Agriculture / Amhara / Animal Breeding / ASSP / Capacity Strengthening / Cattle / Dairying / DFATD / East Africa / Ethiopia / ILRI / LIVES / Livestock / LIVESTOCK-FISH / Research

LIVES testing new dairy cow reproduction technologies in Ethiopia

By Solomon Gizaw

Researchers at Andassa Livestock center, Ethiopia, drenching a cow with sex-fixer preparation 30 minutes  before AI

Researchers at Andassa Livestock Centre, drenching a cow with sex-fixer preparation 30 minutes before AI (photo credit:ILRI\Solomon Gizaw)

Though genetic improvement of dairy cattle has been underway in Ethiopia for decades, the delivery of improved breeds to the country’s smallholder farmers is poor. Improved dairy cows account just over 1% of the country’s cows. But the Ethiopian government hopes to produce 5 million improved dairy cows in the next five years under its Growth and Transformation Plan (GTP II).

The Livestock and Irrigation Value chains for Ethiopian Smallholders (LIVES) project is working closely with the Ministry of Livestock and Fisheries (MoLF) to improve the efficiency of delivery of improved dairy genetics through modern reproductive technologies.

Producing more female than male calves is one intervention that would increase the supply of improved dairy cows to meet the government’s goal, in addition to increasing the amount of milk produced in the country.

The project recently introduced three technological aids: sex fixer, oestrous detector and pregnancy diagnosis kit that are being tested in an action research project in collaboration with the national research system. The project is testing a female sex-fixer technology (Aulprofem®) under artificial insemination (AI) and natural mating systems.
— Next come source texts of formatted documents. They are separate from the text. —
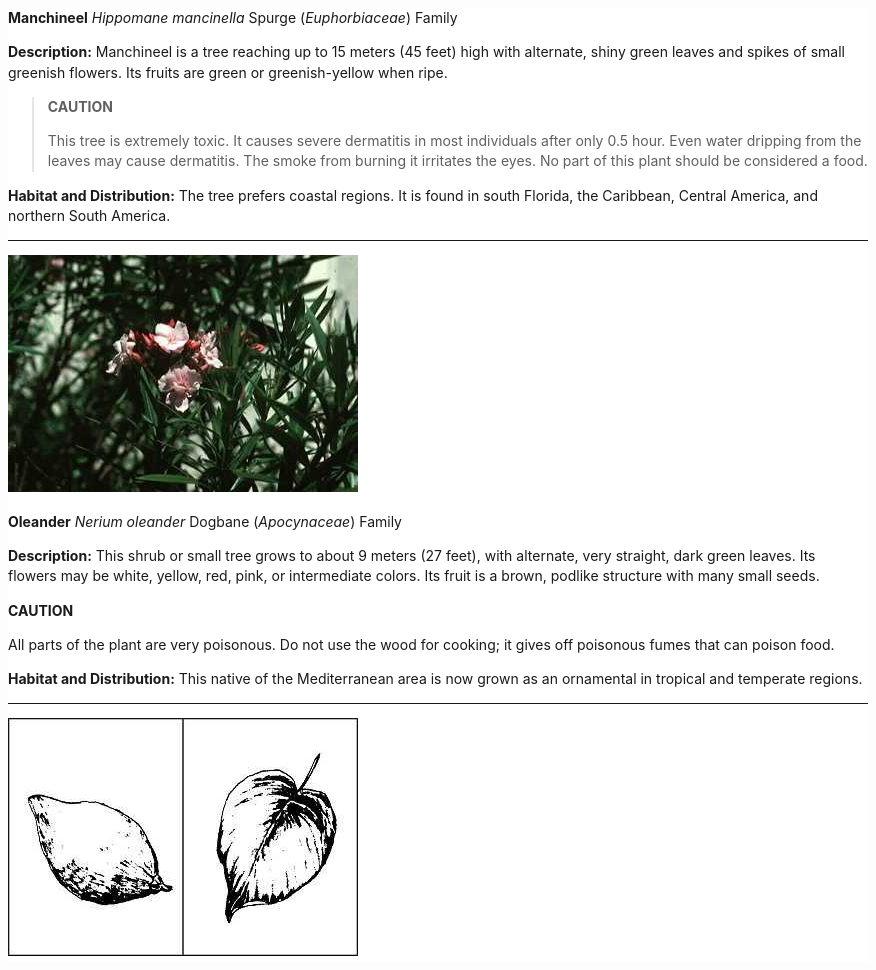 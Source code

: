 **Manchineel**
_Hippomane mancinella_
Spurge (_Euphorbiaceae_) Family

**Description:** Manchineel is a tree reaching up to 15 meters (45 feet) high with alternate, shiny green leaves and spikes of small greenish flowers. Its fruits are green or greenish-yellow when ripe.

> **CAUTION**
>
> This tree is extremely toxic. It causes severe dermatitis in most individuals after only 0.5 hour. Even water dripping from the leaves may cause dermatitis. The smoke from burning it irritates the eyes. No part of this plant should be considered a food.

**Habitat and Distribution:** The tree prefers coastal regions. It is found in south Florida, the Caribbean, Central America, and northern South America.
** *

![](image226.jpg)

**Oleander**
_Nerium oleander_
Dogbane (_Apocynaceae_) Family

**Description:** This shrub or small tree grows to about 9 meters (27 feet), with alternate, very straight, dark green leaves. Its flowers may be white, yellow, red, pink, or intermediate colors. Its fruit is a brown, podlike structure with many small seeds.

**CAUTION**

All parts of the plant are very poisonous. Do not use the wood for cooking; it gives off poisonous fumes that can poison food.

**Habitat and Distribution:** This native of the Mediterranean area is now grown as an ornamental in tropical and temperate regions.
** *

![](image227.jpg)
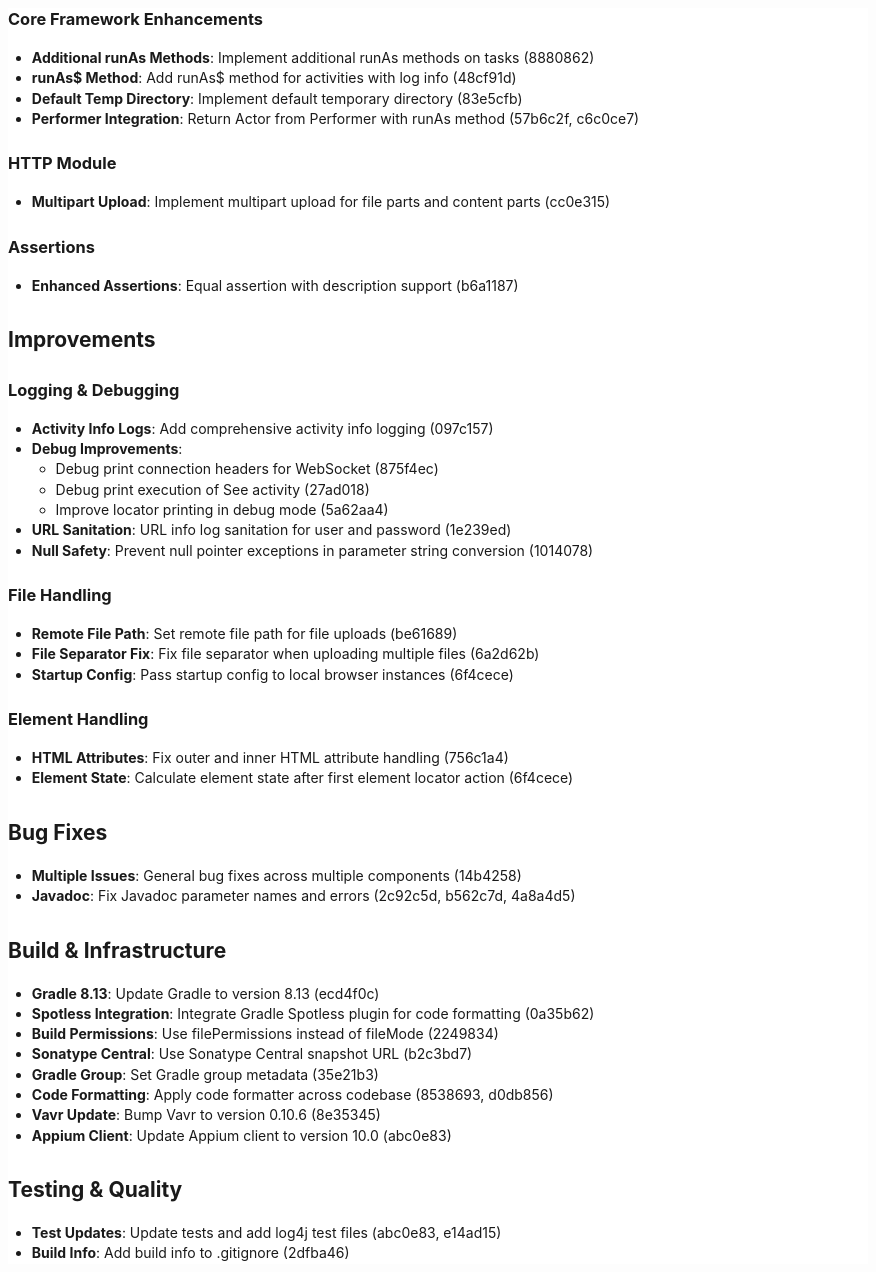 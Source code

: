 ### Core Framework Enhancements
- **Additional runAs Methods**: Implement additional runAs methods on tasks (8880862)
- **runAs$ Method**: Add runAs$ method for activities with log info (48cf91d)
- **Default Temp Directory**: Implement default temporary directory (83e5cfb)
- **Performer Integration**: Return Actor from Performer with runAs method (57b6c2f, c6c0ce7)

### HTTP Module
- **Multipart Upload**: Implement multipart upload for file parts and content parts (cc0e315)

### Assertions
- **Enhanced Assertions**: Equal assertion with description support (b6a1187)

## Improvements

### Logging & Debugging
- **Activity Info Logs**: Add comprehensive activity info logging (097c157)
- **Debug Improvements**:
    - Debug print connection headers for WebSocket (875f4ec)
    - Debug print execution of See activity (27ad018)
    - Improve locator printing in debug mode (5a62aa4)
- **URL Sanitation**: URL info log sanitation for user and password (1e239ed)
- **Null Safety**: Prevent null pointer exceptions in parameter string conversion (1014078)

### File Handling
- **Remote File Path**: Set remote file path for file uploads (be61689)
- **File Separator Fix**: Fix file separator when uploading multiple files (6a2d62b)
- **Startup Config**: Pass startup config to local browser instances (6f4cece)

### Element Handling
- **HTML Attributes**: Fix outer and inner HTML attribute handling (756c1a4)
- **Element State**: Calculate element state after first element locator action (6f4cece)

## Bug Fixes
- **Multiple Issues**: General bug fixes across multiple components (14b4258)
- **Javadoc**: Fix Javadoc parameter names and errors (2c92c5d, b562c7d, 4a8a4d5)

## Build & Infrastructure
- **Gradle 8.13**: Update Gradle to version 8.13 (ecd4f0c)
- **Spotless Integration**: Integrate Gradle Spotless plugin for code formatting (0a35b62)
- **Build Permissions**: Use filePermissions instead of fileMode (2249834)
- **Sonatype Central**: Use Sonatype Central snapshot URL (b2c3bd7)
- **Gradle Group**: Set Gradle group metadata (35e21b3)
- **Code Formatting**: Apply code formatter across codebase (8538693, d0db856)
- **Vavr Update**: Bump Vavr to version 0.10.6 (8e35345)
- **Appium Client**: Update Appium client to version 10.0 (abc0e83)

## Testing & Quality
- **Test Updates**: Update tests and add log4j test files (abc0e83, e14ad15)
- **Build Info**: Add build info to .gitignore (2dfba46)
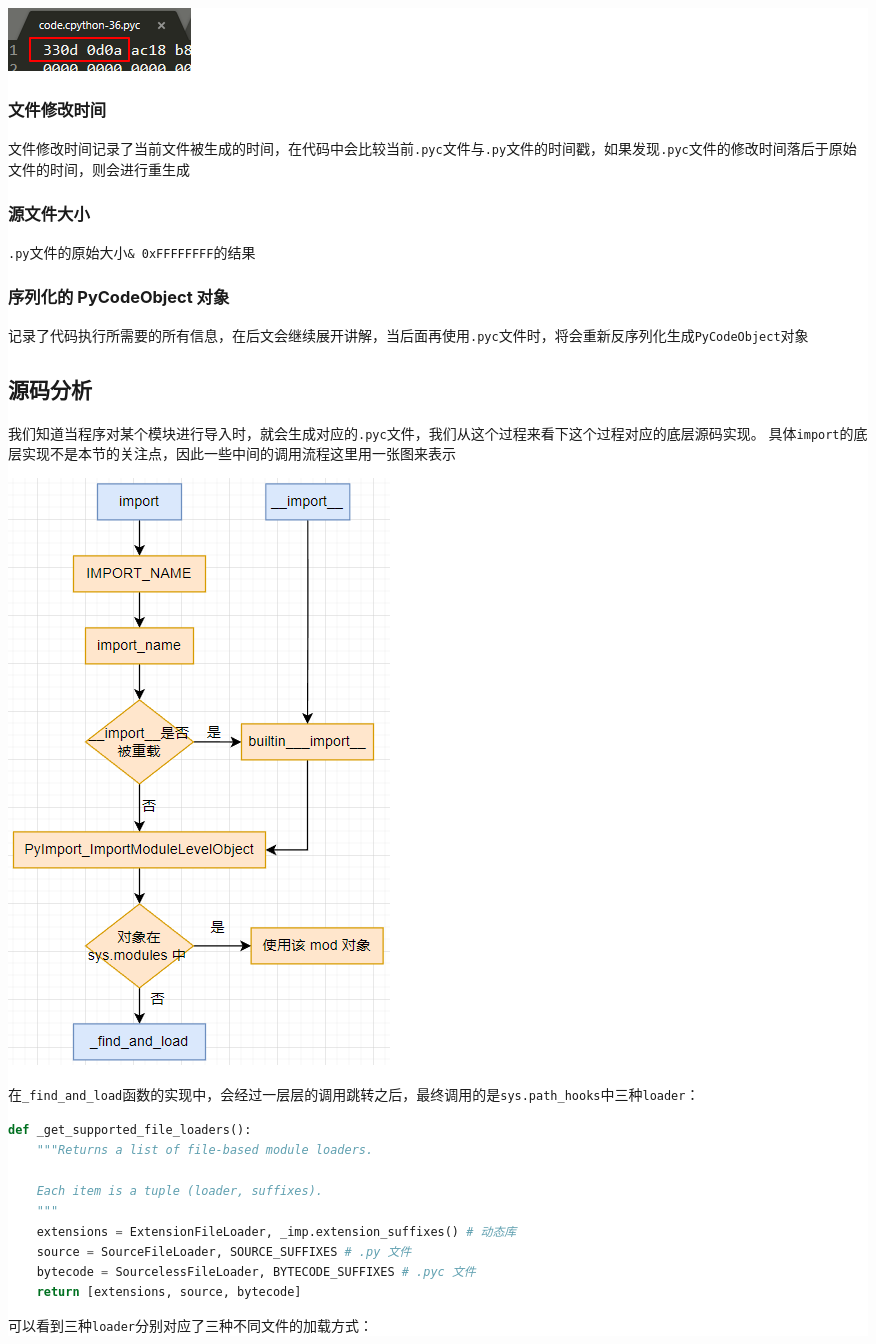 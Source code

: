 ![magic_number.png](/images/python_pycodeobject_sourcecode/magic_number.png)

### 文件修改时间
文件修改时间记录了当前文件被生成的时间，在代码中会比较当前`.pyc`文件与`.py`文件的时间戳，如果发现`.pyc`文件的修改时间落后于原始文件的时间，则会进行重生成
### 源文件大小
`.py`文件的原始大小`& 0xFFFFFFFF`的结果
### 序列化的 PyCodeObject 对象
记录了代码执行所需要的所有信息，在后文会继续展开讲解，当后面再使用`.pyc`文件时，将会重新反序列化生成`PyCodeObject`对象
## 源码分析
我们知道当程序对某个模块进行导入时，就会生成对应的`.pyc`文件，我们从这个过程来看下这个过程对应的底层源码实现。
具体`import`的底层实现不是本节的关注点，因此一些中间的调用流程这里用一张图来表示

![import.png](/images/python_pycodeobject_sourcecode/import.png)

在`_find_and_load`函数的实现中，会经过一层层的调用跳转之后，最终调用的是`sys.path_hooks`中三种`loader`：
```python
def _get_supported_file_loaders():
    """Returns a list of file-based module loaders.

    Each item is a tuple (loader, suffixes).
    """
    extensions = ExtensionFileLoader, _imp.extension_suffixes() # 动态库
    source = SourceFileLoader, SOURCE_SUFFIXES # .py 文件
    bytecode = SourcelessFileLoader, BYTECODE_SUFFIXES # .pyc 文件
    return [extensions, source, bytecode]
```
可以看到三种`loader`分别对应了三种不同文件的加载方式：
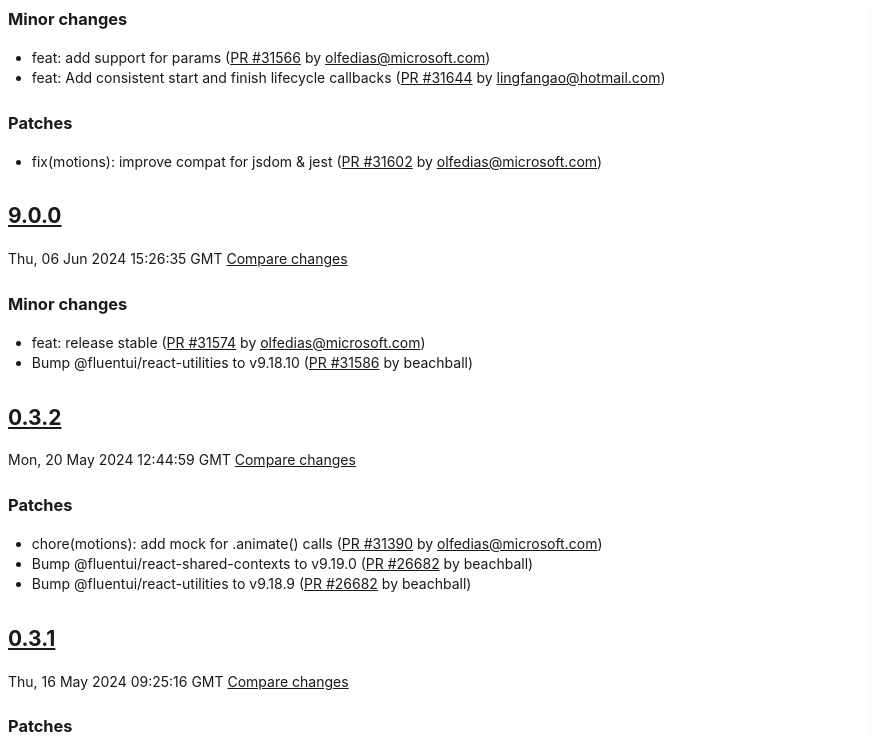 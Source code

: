 ### Minor changes

- feat: add support for params ([PR #31566](https://github.com/microsoft/fluentui/pull/31566) by olfedias@microsoft.com)
- feat: Add consistent start and finish lifecycle callbacks ([PR #31644](https://github.com/microsoft/fluentui/pull/31644) by lingfangao@hotmail.com)

### Patches

- fix(motions): improve compat for jsdom & jest ([PR #31602](https://github.com/microsoft/fluentui/pull/31602) by olfedias@microsoft.com)

## [9.0.0](https://github.com/microsoft/fluentui/tree/@fluentui/react-motion_v9.0.0)

Thu, 06 Jun 2024 15:26:35 GMT 
[Compare changes](https://github.com/microsoft/fluentui/compare/@fluentui/react-motions-preview_v0.3.2..@fluentui/react-motion_v9.0.0)

### Minor changes

- feat: release stable ([PR #31574](https://github.com/microsoft/fluentui/pull/31574) by olfedias@microsoft.com)
- Bump @fluentui/react-utilities to v9.18.10 ([PR #31586](https://github.com/microsoft/fluentui/pull/31586) by beachball)

## [0.3.2](https://github.com/microsoft/fluentui/tree/@fluentui/react-motions-preview_v0.3.2)

Mon, 20 May 2024 12:44:59 GMT
[Compare changes](https://github.com/microsoft/fluentui/compare/@fluentui/react-motions-preview_v0.3.1..@fluentui/react-motions-preview_v0.3.2)

### Patches

- chore(motions): add mock for .animate() calls ([PR #31390](https://github.com/microsoft/fluentui/pull/31390) by olfedias@microsoft.com)
- Bump @fluentui/react-shared-contexts to v9.19.0 ([PR #26682](https://github.com/microsoft/fluentui/pull/26682) by beachball)
- Bump @fluentui/react-utilities to v9.18.9 ([PR #26682](https://github.com/microsoft/fluentui/pull/26682) by beachball)

## [0.3.1](https://github.com/microsoft/fluentui/tree/@fluentui/react-motions-preview_v0.3.1)

Thu, 16 May 2024 09:25:16 GMT
[Compare changes](https://github.com/microsoft/fluentui/compare/@fluentui/react-motions-preview_v0.3.0..@fluentui/react-motions-preview_v0.3.1)

### Patches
A researcher at Andassa livestock research center, Ethiopia, applies Kamar HeatMount® detector (photo credit:ILRI\Solomon Gizaw)

A researcher at Andassa Livestock Research Centre applies Karmar HeatMount detector (photo credit:ILRI\Solomon Gizaw)

The efficiency of AI services in Ethiopia is low (about 27%) and unsuccessful insemination limits the use and successes of oestrus synchronization technologies in some cases. A major reason for the failure of AI is the difficulty of accurately detecting oestrous in cows and poor timing of insemination. Visual observation for signs of oestrus is challenging, especially at night time. An age old technology, but new to Ethiopia, known as Kammar HeatMount® Detector was evaluated in the action research project. Early observations show that the technology could be of value in detecting ‘standing heat’, which is the right sign for determining AI time.

Later, a third technology that will include a simple, farm-side and instant early pregnancy diagnosis technology (Bovipreg®) will be tested. Pregnancy diagnosis through rectal palpation cannot be made before 60-90 days post AI resulting in loss of milk and calf production time, besides being very intrusive and disliked by farmers.

LIVES has introduced a pregnancy diagnosis technology before (Hormonost®) which is highly accepted by the MoLF. But the fact that the technology works with milk samples only limits its use to lactating cows only, whereas the Bovipreg® technology works with milk, blood and urine. The technology can also be used by individual farmers, unlike Hormonost®.

The next step after the action research will be demonstration of the technologies to livestock input suppliers/service providers, researchers and development partners for wider adoption and scaling up/out.